Mr Duffy meditates on his crime. Image: ©GardenPhotos.com My computer is dead. The handsome Mr Duffy got himself locked in the home office in the middle of the night - long story – decided that the only way to get out was to tear around all over the furniture like a mad thing. And he knocked a large external hard drive and the laptop off the desk. The laptop fell on the hard drive and its keyboard is bashed in. Now, instead of that reassuring Mac chime – all it did was make a plaintive little squeak, and died.

Of course, my back-up using Apple’s superb Time Machine is right up to date – but the standby machine is too old to run it. I can’t access my files until the new machine arrives. And some crucial software I use every day is too new (even though it’s not THAT new) to run on the old machine.

So for the first time in ages I feel cut off from the world – I’m a writer, I don’t use the phone, I write. And I get used to the email software pulling email addresses from the address book and never needing to remember them – but that address book is not now accessible. So if you’re waiting to receive a response to an email – I’m sorry, as of now I can’t access it and can’t remember your email address.
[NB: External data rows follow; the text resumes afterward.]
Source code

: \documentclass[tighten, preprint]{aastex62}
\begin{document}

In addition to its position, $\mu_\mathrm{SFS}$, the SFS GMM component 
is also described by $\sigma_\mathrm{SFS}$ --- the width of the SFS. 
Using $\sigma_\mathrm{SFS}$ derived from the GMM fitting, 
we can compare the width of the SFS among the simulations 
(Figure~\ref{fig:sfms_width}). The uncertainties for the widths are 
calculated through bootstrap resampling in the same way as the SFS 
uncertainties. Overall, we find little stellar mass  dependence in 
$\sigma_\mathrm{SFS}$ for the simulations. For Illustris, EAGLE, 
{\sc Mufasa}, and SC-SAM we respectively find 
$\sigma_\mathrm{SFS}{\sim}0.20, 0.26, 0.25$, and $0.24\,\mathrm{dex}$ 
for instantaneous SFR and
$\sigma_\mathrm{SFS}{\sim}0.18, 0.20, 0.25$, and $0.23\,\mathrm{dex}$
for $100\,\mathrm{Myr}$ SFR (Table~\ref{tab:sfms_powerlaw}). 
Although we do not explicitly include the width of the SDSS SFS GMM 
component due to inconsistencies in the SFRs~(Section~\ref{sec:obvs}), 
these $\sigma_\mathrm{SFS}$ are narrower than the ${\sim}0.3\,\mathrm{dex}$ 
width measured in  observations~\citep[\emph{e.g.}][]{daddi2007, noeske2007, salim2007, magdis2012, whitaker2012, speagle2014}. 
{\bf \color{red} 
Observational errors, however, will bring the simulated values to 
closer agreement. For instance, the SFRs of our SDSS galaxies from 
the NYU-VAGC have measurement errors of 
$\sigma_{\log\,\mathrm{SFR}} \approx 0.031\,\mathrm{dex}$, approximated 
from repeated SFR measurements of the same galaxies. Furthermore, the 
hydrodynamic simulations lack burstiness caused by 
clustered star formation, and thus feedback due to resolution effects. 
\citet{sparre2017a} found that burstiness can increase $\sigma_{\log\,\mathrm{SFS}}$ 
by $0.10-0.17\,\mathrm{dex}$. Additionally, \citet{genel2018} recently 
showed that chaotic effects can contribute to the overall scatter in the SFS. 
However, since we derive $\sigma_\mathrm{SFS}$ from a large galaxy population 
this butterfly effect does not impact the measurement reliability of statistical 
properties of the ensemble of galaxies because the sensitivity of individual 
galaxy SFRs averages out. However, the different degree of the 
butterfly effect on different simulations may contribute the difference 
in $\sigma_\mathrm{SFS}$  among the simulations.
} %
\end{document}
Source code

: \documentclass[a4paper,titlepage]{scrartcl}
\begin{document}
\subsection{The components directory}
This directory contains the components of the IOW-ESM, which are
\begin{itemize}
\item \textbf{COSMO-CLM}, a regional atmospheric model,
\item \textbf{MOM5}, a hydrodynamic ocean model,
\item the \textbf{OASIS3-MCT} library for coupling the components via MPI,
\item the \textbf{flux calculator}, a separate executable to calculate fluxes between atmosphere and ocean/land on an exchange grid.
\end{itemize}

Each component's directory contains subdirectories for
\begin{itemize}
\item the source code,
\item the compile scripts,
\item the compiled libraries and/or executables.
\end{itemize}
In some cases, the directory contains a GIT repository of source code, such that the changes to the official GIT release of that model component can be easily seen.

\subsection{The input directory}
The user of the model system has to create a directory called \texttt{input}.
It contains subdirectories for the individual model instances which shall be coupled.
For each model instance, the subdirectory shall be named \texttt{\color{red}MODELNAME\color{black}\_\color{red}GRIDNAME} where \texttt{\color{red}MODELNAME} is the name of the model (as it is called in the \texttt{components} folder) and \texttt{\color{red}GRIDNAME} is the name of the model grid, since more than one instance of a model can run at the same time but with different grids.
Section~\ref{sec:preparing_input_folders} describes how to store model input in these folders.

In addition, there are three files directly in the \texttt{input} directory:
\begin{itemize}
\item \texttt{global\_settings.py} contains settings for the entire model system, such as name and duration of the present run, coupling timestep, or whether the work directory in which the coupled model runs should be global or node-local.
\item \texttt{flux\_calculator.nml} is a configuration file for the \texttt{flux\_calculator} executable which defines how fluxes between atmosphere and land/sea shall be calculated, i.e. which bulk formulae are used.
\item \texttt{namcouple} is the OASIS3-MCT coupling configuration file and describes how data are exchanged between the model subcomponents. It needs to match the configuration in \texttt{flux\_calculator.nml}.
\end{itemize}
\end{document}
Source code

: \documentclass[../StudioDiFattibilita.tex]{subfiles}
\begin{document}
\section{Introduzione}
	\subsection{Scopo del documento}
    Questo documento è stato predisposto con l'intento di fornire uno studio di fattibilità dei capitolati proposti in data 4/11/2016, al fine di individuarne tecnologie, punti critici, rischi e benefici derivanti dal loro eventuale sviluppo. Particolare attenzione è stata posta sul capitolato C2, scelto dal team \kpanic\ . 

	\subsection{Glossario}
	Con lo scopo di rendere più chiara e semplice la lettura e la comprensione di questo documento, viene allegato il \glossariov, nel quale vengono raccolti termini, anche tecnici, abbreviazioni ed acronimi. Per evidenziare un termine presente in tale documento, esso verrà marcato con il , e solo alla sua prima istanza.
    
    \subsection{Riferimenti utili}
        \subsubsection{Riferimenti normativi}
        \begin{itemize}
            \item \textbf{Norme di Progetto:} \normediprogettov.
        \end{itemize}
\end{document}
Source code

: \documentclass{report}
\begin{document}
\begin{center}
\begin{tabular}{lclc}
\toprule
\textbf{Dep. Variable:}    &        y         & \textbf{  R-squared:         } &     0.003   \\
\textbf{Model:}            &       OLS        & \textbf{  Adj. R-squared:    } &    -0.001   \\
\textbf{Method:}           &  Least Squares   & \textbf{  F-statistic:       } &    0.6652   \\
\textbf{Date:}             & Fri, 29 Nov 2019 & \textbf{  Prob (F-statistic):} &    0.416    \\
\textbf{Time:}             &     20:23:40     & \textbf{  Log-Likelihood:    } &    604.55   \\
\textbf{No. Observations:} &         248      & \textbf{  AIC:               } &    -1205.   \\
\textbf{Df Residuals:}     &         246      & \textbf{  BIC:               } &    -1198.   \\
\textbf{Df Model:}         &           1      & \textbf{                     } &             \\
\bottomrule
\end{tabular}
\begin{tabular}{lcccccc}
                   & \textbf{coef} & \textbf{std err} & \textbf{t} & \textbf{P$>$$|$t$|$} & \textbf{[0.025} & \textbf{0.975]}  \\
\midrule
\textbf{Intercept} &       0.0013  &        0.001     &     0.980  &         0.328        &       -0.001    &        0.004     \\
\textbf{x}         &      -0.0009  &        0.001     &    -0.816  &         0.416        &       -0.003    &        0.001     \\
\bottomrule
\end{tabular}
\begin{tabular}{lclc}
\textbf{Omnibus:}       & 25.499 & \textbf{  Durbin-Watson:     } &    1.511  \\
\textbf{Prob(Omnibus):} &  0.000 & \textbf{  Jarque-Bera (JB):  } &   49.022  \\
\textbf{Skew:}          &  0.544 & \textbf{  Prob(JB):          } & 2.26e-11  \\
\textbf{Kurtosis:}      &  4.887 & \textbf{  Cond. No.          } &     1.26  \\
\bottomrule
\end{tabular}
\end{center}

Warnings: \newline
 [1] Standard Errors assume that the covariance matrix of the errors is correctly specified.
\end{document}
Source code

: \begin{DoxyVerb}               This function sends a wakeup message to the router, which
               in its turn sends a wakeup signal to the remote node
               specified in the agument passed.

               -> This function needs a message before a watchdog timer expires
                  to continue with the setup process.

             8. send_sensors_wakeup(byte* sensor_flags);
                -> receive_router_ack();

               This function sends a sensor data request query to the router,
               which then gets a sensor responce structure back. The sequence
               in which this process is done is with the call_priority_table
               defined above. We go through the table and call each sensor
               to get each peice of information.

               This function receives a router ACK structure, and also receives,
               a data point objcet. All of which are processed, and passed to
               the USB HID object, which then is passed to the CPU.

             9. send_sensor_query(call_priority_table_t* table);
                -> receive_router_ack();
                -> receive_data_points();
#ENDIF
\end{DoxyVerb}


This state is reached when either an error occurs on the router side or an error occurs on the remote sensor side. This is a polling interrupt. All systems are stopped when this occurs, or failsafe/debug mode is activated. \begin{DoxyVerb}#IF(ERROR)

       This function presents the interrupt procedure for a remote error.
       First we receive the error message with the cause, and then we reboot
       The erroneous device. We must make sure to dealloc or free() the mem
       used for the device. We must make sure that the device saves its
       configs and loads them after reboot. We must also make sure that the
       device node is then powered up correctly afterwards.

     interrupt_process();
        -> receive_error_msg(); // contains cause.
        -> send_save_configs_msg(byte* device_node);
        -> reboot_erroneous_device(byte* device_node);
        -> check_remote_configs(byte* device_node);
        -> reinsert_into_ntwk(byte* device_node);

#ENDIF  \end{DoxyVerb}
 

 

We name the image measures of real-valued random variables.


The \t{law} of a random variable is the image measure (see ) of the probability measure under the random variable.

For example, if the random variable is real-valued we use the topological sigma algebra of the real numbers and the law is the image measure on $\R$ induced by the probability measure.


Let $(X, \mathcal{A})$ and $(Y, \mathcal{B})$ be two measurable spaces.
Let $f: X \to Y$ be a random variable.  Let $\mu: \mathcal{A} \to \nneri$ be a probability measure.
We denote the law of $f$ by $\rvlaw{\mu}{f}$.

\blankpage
It sounds feeble, doesn’t it, the cat killed my laptop. Like that old schoolboy standby: the dog ate my homework. The dog ate my homework. Image: ©Ingham Intermediate School District (Came across this cartoon showing an alternative solution!) Talking of homework excuses, I remember a kid in my class at school arriving at school on a sunny summer day drenched from head to toe and with an empty school bag: he said he couldn’t hand in his homework cos his bike had hit a rock as he cycled along the river and he’d fallen in and his homework was swept away. Wouldn’t you rather just do the homework than deliberately ride your bike into the river?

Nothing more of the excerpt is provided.